Model waterfall atau “metode air terjun” adalah salah satu model pengembangan perangkat lunak yang paling awal dan paling umum digunakan. Model ini terdiri dari serangkaian fase atau tahap yang saling berurutan, dimulai dari analisis kebutuhan, perencanaan, desain, pengkodean, pengujian, dan pemeliharaan.
Setiap fase dalam model waterfall harus selesai sebelum fase berikutnya dimulai. Artinya, tahap berikutnya hanya dimulai setelah tahap sebelumnya sudah selesai sepenuhnya. Model ini menekankan pada perencanaan yang matang, pengawasan yang ketat, dan dokumentasi yang rinci.
Kelebihan dari model waterfall adalah mudah dipahami, mudah diatur, dan menyediakan dokumen yang jelas untuk setiap fase pengembangan. Namun, model ini memiliki kelemahan dalam fleksibilitas dan kemampuan untuk menangani perubahan yang tidak terduga. Jika ada perubahan yang harus dilakukan di salah satu tahap, maka tahap sebelumnya harus diulang kembali dan hal ini dapat memakan waktu dan biaya yang cukup besar. Model ini kurang cocok untuk pengembangan perangkat lunak yang kompleks dan membutuhkan interaksi dan iterasi antara tim pengembangan dan pengguna.

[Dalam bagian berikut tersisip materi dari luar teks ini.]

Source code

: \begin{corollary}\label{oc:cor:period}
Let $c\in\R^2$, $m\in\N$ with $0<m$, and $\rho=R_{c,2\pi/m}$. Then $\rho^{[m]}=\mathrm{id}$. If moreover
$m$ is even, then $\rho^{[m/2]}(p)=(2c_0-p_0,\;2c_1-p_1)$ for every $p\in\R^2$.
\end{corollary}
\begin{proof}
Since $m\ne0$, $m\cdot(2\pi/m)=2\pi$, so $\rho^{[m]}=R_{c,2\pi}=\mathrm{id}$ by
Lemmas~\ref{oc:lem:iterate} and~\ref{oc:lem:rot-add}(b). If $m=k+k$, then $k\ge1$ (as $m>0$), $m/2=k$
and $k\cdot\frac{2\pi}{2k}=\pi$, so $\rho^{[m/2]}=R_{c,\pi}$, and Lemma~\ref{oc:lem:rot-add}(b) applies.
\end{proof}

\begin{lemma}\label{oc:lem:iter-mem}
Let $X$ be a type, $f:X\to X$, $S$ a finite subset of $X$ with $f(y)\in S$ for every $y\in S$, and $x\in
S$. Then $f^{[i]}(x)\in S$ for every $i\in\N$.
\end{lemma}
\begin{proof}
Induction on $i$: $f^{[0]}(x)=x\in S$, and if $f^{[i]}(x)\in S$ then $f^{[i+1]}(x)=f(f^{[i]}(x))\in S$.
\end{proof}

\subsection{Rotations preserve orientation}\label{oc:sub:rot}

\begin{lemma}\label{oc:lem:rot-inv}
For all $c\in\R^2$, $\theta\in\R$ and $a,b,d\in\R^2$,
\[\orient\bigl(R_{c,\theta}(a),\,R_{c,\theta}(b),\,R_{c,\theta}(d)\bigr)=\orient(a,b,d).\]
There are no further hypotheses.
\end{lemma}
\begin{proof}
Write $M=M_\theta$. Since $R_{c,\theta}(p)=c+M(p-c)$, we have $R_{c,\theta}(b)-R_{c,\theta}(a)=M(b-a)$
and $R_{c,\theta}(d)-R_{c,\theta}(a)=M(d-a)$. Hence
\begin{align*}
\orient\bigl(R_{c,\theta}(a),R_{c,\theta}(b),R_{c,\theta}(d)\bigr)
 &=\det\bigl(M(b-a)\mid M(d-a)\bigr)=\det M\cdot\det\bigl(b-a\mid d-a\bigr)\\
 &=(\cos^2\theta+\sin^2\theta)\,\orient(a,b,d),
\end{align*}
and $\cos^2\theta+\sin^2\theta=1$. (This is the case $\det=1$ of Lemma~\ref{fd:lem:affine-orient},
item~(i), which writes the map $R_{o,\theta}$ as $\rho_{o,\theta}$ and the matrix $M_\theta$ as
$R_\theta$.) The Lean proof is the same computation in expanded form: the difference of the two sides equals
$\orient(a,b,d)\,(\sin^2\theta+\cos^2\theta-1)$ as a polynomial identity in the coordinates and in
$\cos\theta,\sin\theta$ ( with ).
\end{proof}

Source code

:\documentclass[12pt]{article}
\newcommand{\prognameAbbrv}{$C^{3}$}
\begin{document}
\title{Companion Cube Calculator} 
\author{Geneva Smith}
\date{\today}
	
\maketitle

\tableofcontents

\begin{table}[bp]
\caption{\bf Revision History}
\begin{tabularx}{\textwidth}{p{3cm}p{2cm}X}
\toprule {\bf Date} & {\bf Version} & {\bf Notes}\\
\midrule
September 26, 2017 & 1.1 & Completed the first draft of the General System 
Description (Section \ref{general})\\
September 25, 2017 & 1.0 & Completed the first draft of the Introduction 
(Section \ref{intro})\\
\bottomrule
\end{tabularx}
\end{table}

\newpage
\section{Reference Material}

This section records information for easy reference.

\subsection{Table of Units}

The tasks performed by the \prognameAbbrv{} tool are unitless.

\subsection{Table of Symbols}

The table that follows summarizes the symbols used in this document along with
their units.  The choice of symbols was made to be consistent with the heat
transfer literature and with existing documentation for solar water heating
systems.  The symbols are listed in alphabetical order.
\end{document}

Waterfall adalah salah satu dari sekian banyak model proses pengembangan aplikasi (alias SDLC atau Software Development Life Cycle). Model Waterfall ini merupakan metode kerja yang menekankan fase-fase yang berurutan dan sistematis. Disebut waterfall lantaran proses yang terjadi dalam mengembangkan sebuah perangkat lunak atau aplikasi mengalir satu arah “ke bawah” bak air terjun.

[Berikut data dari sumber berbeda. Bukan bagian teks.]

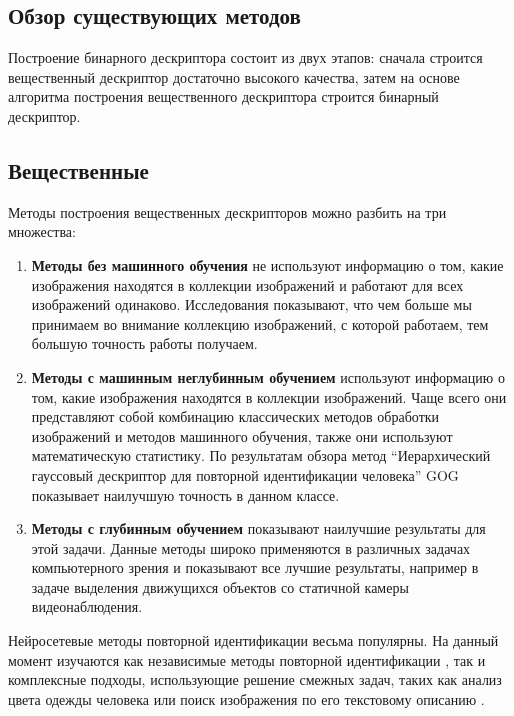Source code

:\documentclass[a4paper]{article}
\begin{document}
\begin{multicols*}{2}
\section{Обзор существующих методов}

Построение бинарного дескриптора состоит из двух этапов: сначала строится вещественный дескриптор достаточно высокого качества, затем на основе алгоритма построения вещественного дескриптора строится бинарный дескриптор.

\subsection{Вещественные}

Методы построения вещественных дескрипторов можно разбить на три множества:

\begin{enumerate}
    \item \textbf{Методы без машинного обучения} не используют информацию о том, какие изображения находятся в коллекции изображений и работают для всех изображений одинаково. Исследования\cite{review1}\cite{review2} показывают, что чем больше мы принимаем во внимание коллекцию изображений, с которой работаем, тем большую точность работы получаем.
    
    \item \textbf{Методы с машинным неглубинным обучением} используют информацию о том, какие изображения находятся в коллекции изображений. Чаще всего они представляют собой комбинацию классических методов обработки изображений и методов машинного обучения, также они используют математическую статистику. По результатам обзора\cite{review1} метод “Иерархический гауссовый дескриптор для повторной идентификации человека” GOG\cite{gog} показывает наилучшую точность в данном классе.
    
    \item \textbf{Методы с глубинным обучением} показывают наилучшие результаты для этой задачи\cite{resnet}\cite{dml}. Данные методы широко применяются в различных задачах компьютерного зрения и показывают все лучшие результаты, например в задаче выделения движущихся объектов со статичной камеры видеонаблюдения\cite{backgroundsubstraction}.
    
\end{enumerate}

Нейросетевые методы повторной идентификации весьма популярны. На данный момент изучаются как независимые методы повторной идентификации \cite{cnn4reid}, так и комплексные подходы, использующие решение смежных задач, таких как анализ цвета одежды человека \cite{closes} или поиск изображения по его текстовому описанию \cite{findtext}.


\end{multicols*}
\end{document}
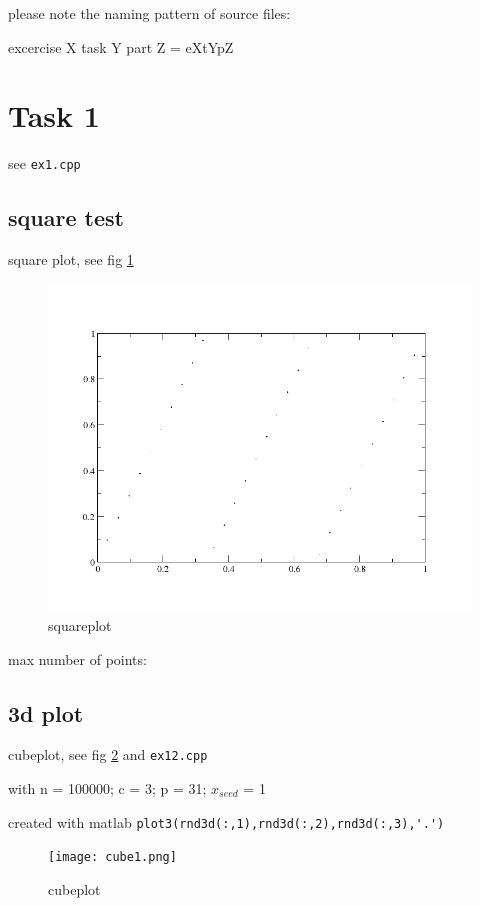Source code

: please note the naming pattern of source files:

excercise X task Y part Z = eXtYpZ

\section{Task 1}
see \verb|ex1.cpp|

\subsection{square test}
square plot, see fig \ref{fig:square}
\begin{figure}[b]
  \centering
  \includegraphics[width=\textwidth]{square1.png}
  \caption{squareplot}
  \label{fig:square}
\end{figure}

max number of points:


\subsection{3d plot}
cubeplot, see fig \ref{fig:cube} and \verb|ex12.cpp|

with n = 100000; c = 3; p = 31; $x_{seed}$ = 1

created with matlab \verb|plot3(rnd3d(:,1),rnd3d(:,2),rnd3d(:,3),'.')|

\begin{figure}
  \centering
  \texttt{[image: cube1.png]}
  \caption{cubeplot}
  \label{fig:cube}
\end{figure}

Gambar di bawah ini adalah contoh sederhana dari penerapan model Waterfall.
Pada model waterfall, setiap fase saling bergantung satu sama lain. Kita tak bisa lanjut ke fase berikutnya sebelum fase yang sedang dikerjakan saat ini benar-benar selesai. Misalnya, kita tak bisa melakukan pengujian (test) jika proses pengodean (code) dari keseluruhan aplikasi belum beres. Begitu juga dengan proses deploy, kita tidak bisa men-deploy aplikasi jika keseluruhan komponen belum lolos fase pengujian (test). Begitu seterusnya.
Bayangkan saja, kita harus menunggu keseluruhan kode aplikasi (fase Code) selesai terlebih dahulu sebelum akhirnya bisa lanjut ke tahap pengujian (fase Test). Lantas, bagaimana jika pengujiannya ternyata gagal? Ya harus balik lagi ke fase Code.
Ketahuilah bahwa proses perpindahan dari satu fase ke fase lainnya pun memakan waktu yang lama, salah satu penyebabnya adalah tim yang bertanggung jawab perlu menyesuaikan tools yang mereka gunakan terlebih dahulu.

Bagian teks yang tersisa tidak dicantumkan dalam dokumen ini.